Top of SUPPLIED DATA
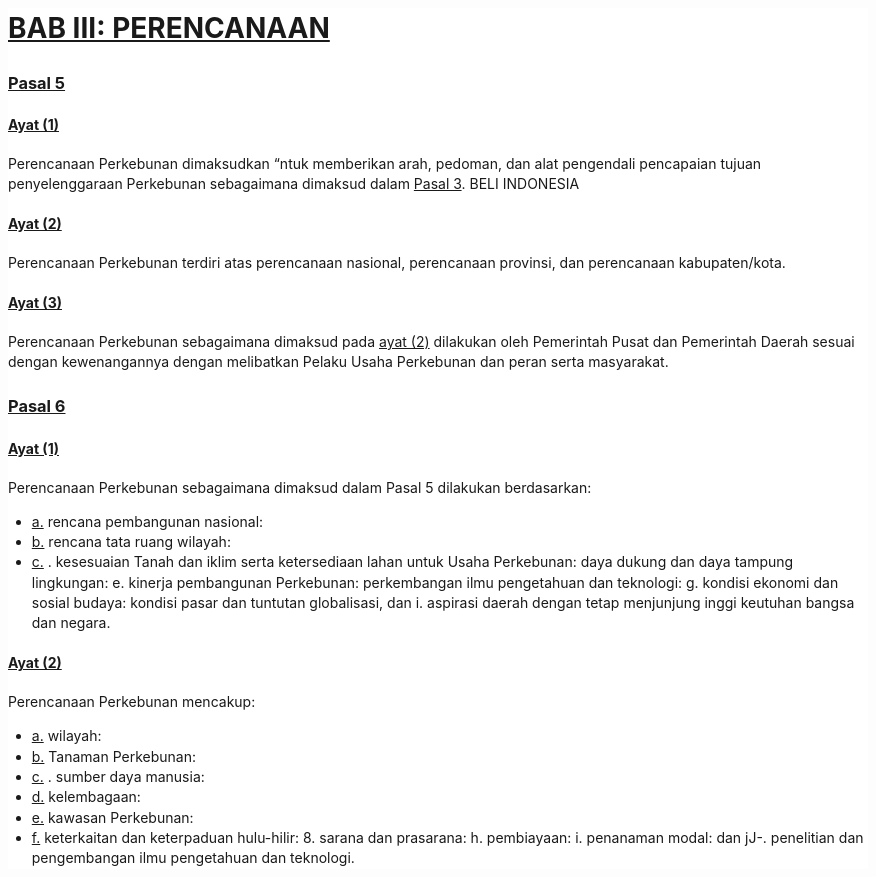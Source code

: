 

# [BAB III: PERENCANAAN](http://example.org/legal/peraturan/uu/2014/39/bab/0003)

### [Pasal 5](http://example.org/legal/peraturan/uu/2014/39/pasal/0005)

#### [Ayat (1)](http://example.org/legal/peraturan/uu/2014/39/pasal/0005/versi/20141017/ayat/0001)
Perencanaan Perkebunan dimaksudkan “ntuk memberikan arah, pedoman, dan alat pengendali pencapaian tujuan penyelenggaraan Perkebunan sebagaimana dimaksud dalam [Pasal 3](http://example.org/legal/peraturan/uu/2014/39/pasal/0003). BELI INDONESIA

#### [Ayat (2)](http://example.org/legal/peraturan/uu/2014/39/pasal/0005/versi/20141017/ayat/0002)
Perencanaan Perkebunan terdiri atas perencanaan nasional, perencanaan provinsi, dan perencanaan kabupaten/kota.

#### [Ayat (3)](http://example.org/legal/peraturan/uu/2014/39/pasal/0005/versi/20141017/ayat/0003)
Perencanaan Perkebunan sebagaimana dimaksud pada [ayat (2)](http://example.org/legal/peraturan/uu/2014/39/pasal/0005/versi/20141017/ayat/0002) dilakukan oleh Pemerintah Pusat dan Pemerintah Daerah sesuai dengan kewenangannya dengan melibatkan Pelaku Usaha Perkebunan dan peran serta masyarakat.


### [Pasal 6](http://example.org/legal/peraturan/uu/2014/39/pasal/0006)

#### [Ayat (1)](http://example.org/legal/peraturan/uu/2014/39/pasal/0006/versi/20141017/ayat/0001)
Perencanaan Perkebunan sebagaimana dimaksud dalam Pasal 5 dilakukan berdasarkan:
* [a.](http://example.org/legal/peraturan/uu/2014/39/pasal/0006/versi/20141017/ayat/0001/huruf/a) rencana pembangunan nasional:
* [b.](http://example.org/legal/peraturan/uu/2014/39/pasal/0006/versi/20141017/ayat/0001/huruf/b) rencana tata ruang wilayah:
* [c.](http://example.org/legal/peraturan/uu/2014/39/pasal/0006/versi/20141017/ayat/0001/huruf/c) . kesesuaian Tanah dan iklim serta ketersediaan lahan untuk Usaha Perkebunan: daya dukung dan daya tampung lingkungan: e. kinerja pembangunan Perkebunan: perkembangan ilmu pengetahuan dan teknologi: g. kondisi ekonomi dan sosial budaya: kondisi pasar dan tuntutan globalisasi, dan i. aspirasi daerah dengan tetap menjunjung inggi keutuhan bangsa dan negara.

#### [Ayat (2)](http://example.org/legal/peraturan/uu/2014/39/pasal/0006/versi/20141017/ayat/0002)
Perencanaan Perkebunan mencakup:
* [a.](http://example.org/legal/peraturan/uu/2014/39/pasal/0006/versi/20141017/ayat/0002/huruf/a) wilayah:
* [b.](http://example.org/legal/peraturan/uu/2014/39/pasal/0006/versi/20141017/ayat/0002/huruf/b) Tanaman Perkebunan:
* [c.](http://example.org/legal/peraturan/uu/2014/39/pasal/0006/versi/20141017/ayat/0002/huruf/c) . sumber daya manusia:
* [d.](http://example.org/legal/peraturan/uu/2014/39/pasal/0006/versi/20141017/ayat/0002/huruf/d) kelembagaan:
* [e.](http://example.org/legal/peraturan/uu/2014/39/pasal/0006/versi/20141017/ayat/0002/huruf/e) kawasan Perkebunan:
* [f.](http://example.org/legal/peraturan/uu/2014/39/pasal/0006/versi/20141017/ayat/0002/huruf/f) keterkaitan dan keterpaduan hulu-hilir: 8. sarana dan prasarana: h. pembiayaan: i. penanaman modal: dan jJ-. penelitian dan pengembangan ilmu pengetahuan dan teknologi.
Bottom of SUPPLIED DATA
- [YOUR INSTRUCTIONS]:
Scan the records above for the string "Usaha", then select every line that holds it.

- [RESPONSE]:
Perencanaan Perkebunan sebagaimana dimaksud pada [ayat (2)](http://example.org/legal/peraturan/uu/2014/39/pasal/0005/versi/20141017/ayat/0002) dilakukan oleh Pemerintah Pusat dan Pemerintah Daerah sesuai dengan kewenangannya dengan melibatkan Pelaku Usaha Perkebunan dan peran serta masyarakat.
* [c.](http://example.org/legal/peraturan/uu/2014/39/pasal/0006/versi/20141017/ayat/0001/huruf/c) . kesesuaian Tanah dan iklim serta ketersediaan lahan untuk Usaha Perkebunan: daya dukung dan daya tampung lingkungan: e. kinerja pembangunan Perkebunan: perkembangan ilmu pengetahuan dan teknologi: g. kondisi ekonomi dan sosial budaya: kondisi pasar dan tuntutan globalisasi, dan i. aspirasi daerah dengan tetap menjunjung inggi keutuhan bangsa dan negara.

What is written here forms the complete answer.